Yes, the FDA’s Proposed Rule, required to be published by March 31, 2016, will apply to food shipments being transported into the U.S., directly, by motor or rail vehicle, or transferred onto a motor or rail vehicle for transportation in U.S. commerce, if the food will be consumed or distributed within the U.S.

What are the steps for determining whether the Proposed Rule applies to an international shipment?

First, it is important to determine what modes of transportation will be used to transport the food shipment. The Proposed Rule’s requirements will only apply to food transported within the U.S. by motor or rail vehicle. For instance, if a shipper engages a motor or rail carrier, to transport an international food shipment, through a broker, or otherwise, directly into the U.S., e.g. from Mexico to the U.S., by truck, and then transported further within the U.S., by truck or rail, the new regulations would apply. Further, an entity outside of the U.S., exporting an international food shipment, by container ship or via an air carrier, would have to comply with the Proposed Rule, as a shipper, if that exporter were to arrange for the intact container’s transloading onto a motor or rail carrier for transportation within the U.S. This is because the exporter would be initiating a shipment of food, by motor or rail carrier, to enter U.S. commerce, notwithstanding having done so from abroad.

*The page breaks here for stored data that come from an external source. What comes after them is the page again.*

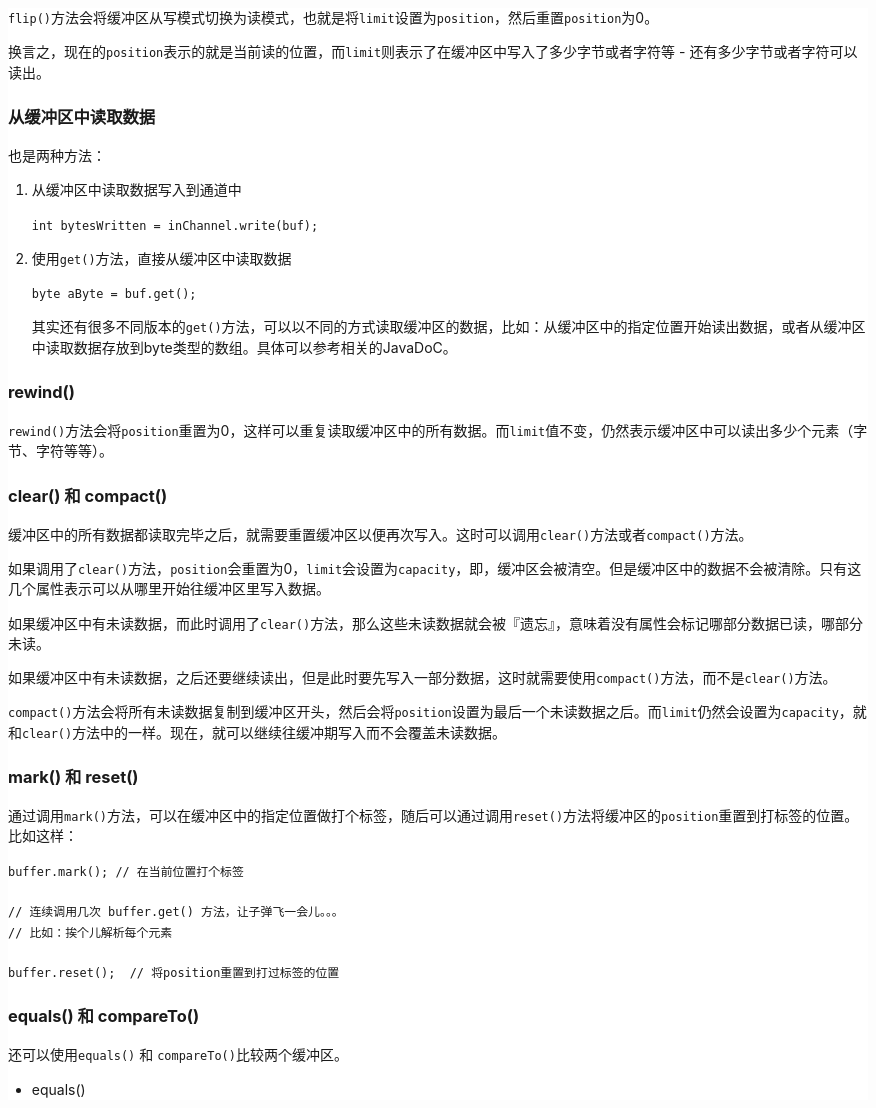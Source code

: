 `flip()`方法会将缓冲区从写模式切换为读模式，也就是将`limit`设置为`position`，然后重置`position`为0。

换言之，现在的`position`表示的就是当前读的位置，而`limit`则表示了在缓冲区中写入了多少字节或者字符等 - 还有多少字节或者字符可以读出。

### 从缓冲区中读取数据

也是两种方法：

1. 从缓冲区中读取数据写入到通道中

   ```
   int bytesWritten = inChannel.write(buf);
   ```

2. 使用`get()`方法，直接从缓冲区中读取数据

   ```
   byte aByte = buf.get();
   ```

   其实还有很多不同版本的`get()`方法，可以以不同的方式读取缓冲区的数据，比如：从缓冲区中的指定位置开始读出数据，或者从缓冲区中读取数据存放到byte类型的数组。具体可以参考相关的JavaDoC。

### rewind()

`rewind()`方法会将`position`重置为0，这样可以重复读取缓冲区中的所有数据。而`limit`值不变，仍然表示缓冲区中可以读出多少个元素（字节、字符等等）。

### clear() 和 compact()

缓冲区中的所有数据都读取完毕之后，就需要重置缓冲区以便再次写入。这时可以调用`clear()`方法或者`compact()`方法。

如果调用了`clear()`方法，`position`会重置为0，`limit`会设置为`capacity`，即，缓冲区会被清空。但是缓冲区中的数据不会被清除。只有这几个属性表示可以从哪里开始往缓冲区里写入数据。

如果缓冲区中有未读数据，而此时调用了`clear()`方法，那么这些未读数据就会被『遗忘』，意味着没有属性会标记哪部分数据已读，哪部分未读。

如果缓冲区中有未读数据，之后还要继续读出，但是此时要先写入一部分数据，这时就需要使用`compact()`方法，而不是`clear()`方法。

`compact()`方法会将所有未读数据复制到缓冲区开头，然后会将`position`设置为最后一个未读数据之后。而`limit`仍然会设置为`capacity`，就和`clear()`方法中的一样。现在，就可以继续往缓冲期写入而不会覆盖未读数据。

### mark() 和 reset()

通过调用`mark()`方法，可以在缓冲区中的指定位置做打个标签，随后可以通过调用`reset()`方法将缓冲区的`position`重置到打标签的位置。比如这样：

```
buffer.mark(); // 在当前位置打个标签

// 连续调用几次 buffer.get() 方法，让子弹飞一会儿。。。
// 比如：挨个儿解析每个元素

buffer.reset();  // 将position重置到打过标签的位置
```

### equals() 和 compareTo()

还可以使用`equals()` 和 `compareTo()`比较两个缓冲区。

- equals()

However, if the shipper or broker and carrier conduct the international transportation operation by a direct shipment to the U.S., by way of another mode, besides motor or rail carrier, such as food shipped from China, by ocean vessel, and then, subsequently, transported within the U.S. by air carriage, the Proposed Rule would not apply.

Second, shippers and brokers should determine the purpose and final destination of the food shipment because, under one exception, food shipments entering into and being transported within the U.S. that will not be consumed or distributed into the U.S. market will be excepted from coverage under the Proposed Rule. For instance, food transshipped from a foreign country, e.g., Mexico, through the U.S., and into another foreign country, e.g., Canada, would not be governed by the Proposed Rule. Similarly, food shipments that are transported from abroad to a facility within the U.S. for processing, and, subsequently, exported to another foreign country, without being consumed or distributed within the U.S., would also be free from coverage by the Proposed Rule.

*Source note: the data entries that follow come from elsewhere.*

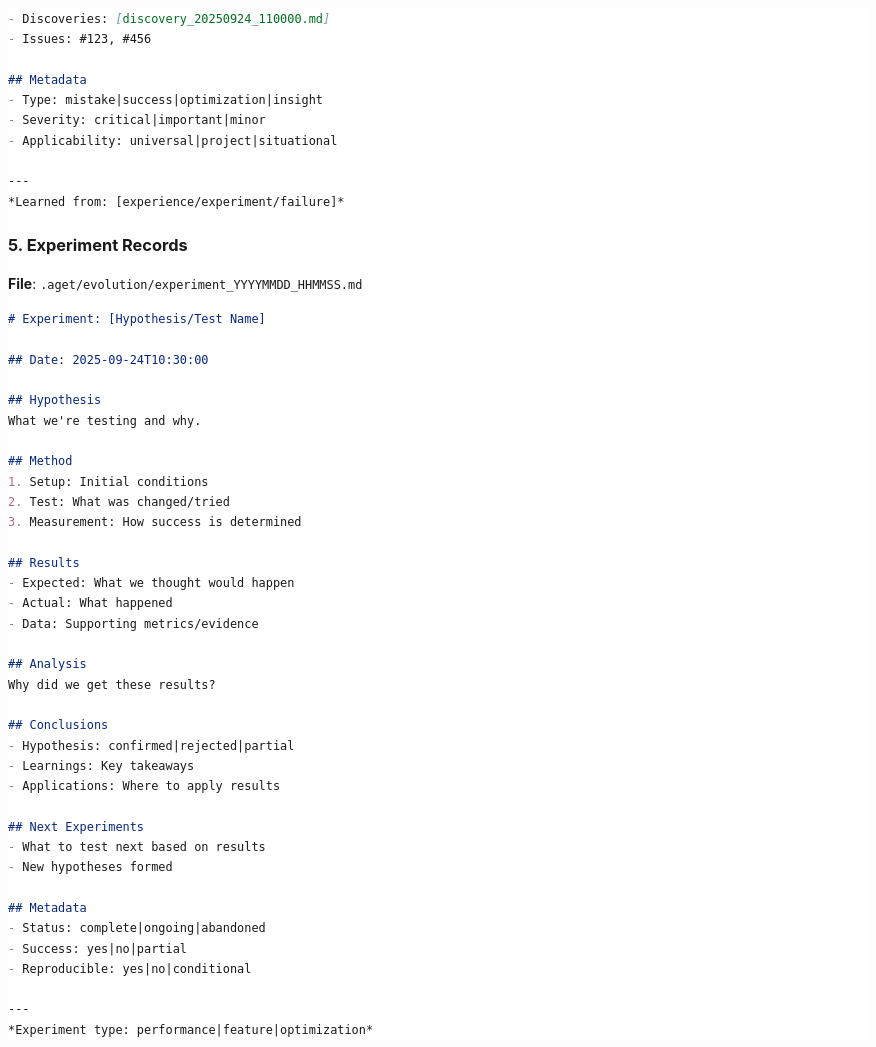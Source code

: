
 ```markdown
- Discoveries: [discovery_20250924_110000.md]
- Issues: #123, #456

## Metadata
- Type: mistake|success|optimization|insight
- Severity: critical|important|minor
- Applicability: universal|project|situational

---
*Learned from: [experience/experiment/failure]*
```

### 5. Experiment Records

**File**: `.aget/evolution/experiment_YYYYMMDD_HHMMSS.md`

```markdown
# Experiment: [Hypothesis/Test Name]

## Date: 2025-09-24T10:30:00

## Hypothesis
What we're testing and why.

## Method
1. Setup: Initial conditions
2. Test: What was changed/tried
3. Measurement: How success is determined

## Results
- Expected: What we thought would happen
- Actual: What happened
- Data: Supporting metrics/evidence

## Analysis
Why did we get these results?

## Conclusions
- Hypothesis: confirmed|rejected|partial
- Learnings: Key takeaways
- Applications: Where to apply results

## Next Experiments
- What to test next based on results
- New hypotheses formed

## Metadata
- Status: complete|ongoing|abandoned
- Success: yes|no|partial
- Reproducible: yes|no|conditional

---
*Experiment type: performance|feature|optimization*
```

What are the consequences for noncompliance with international food shipments?

As with any shipper, should the importer or exporter fail to comply with the Proposed Rule’s requirements, and the FDA determine that the food shipped to the U.S. was, consequently, adulterated, then the food shipment could be rejected, and refused admission, upon being offered for entry, into the U.S.

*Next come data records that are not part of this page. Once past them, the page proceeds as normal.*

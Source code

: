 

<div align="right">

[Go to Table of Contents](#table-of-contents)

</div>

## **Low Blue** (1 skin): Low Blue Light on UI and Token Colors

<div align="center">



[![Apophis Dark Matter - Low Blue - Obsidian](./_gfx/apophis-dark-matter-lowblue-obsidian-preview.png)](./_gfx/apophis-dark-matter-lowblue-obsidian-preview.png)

What is the takeaway for brokers?

Brokers should keep in mind, when arranging the transportation of international food shipments, to be consumed or distributed within the U.S., that, as the initiator of a shipment, or as required by the shipper, they will likely have to comply with the Proposed Rule where the move includes inland transportation, within the U.S., by motor or rail carrier. Following the aforementioned two-step approach should streamline the process of determining whether the new FDA’s regulations would govern a particular international food shipment.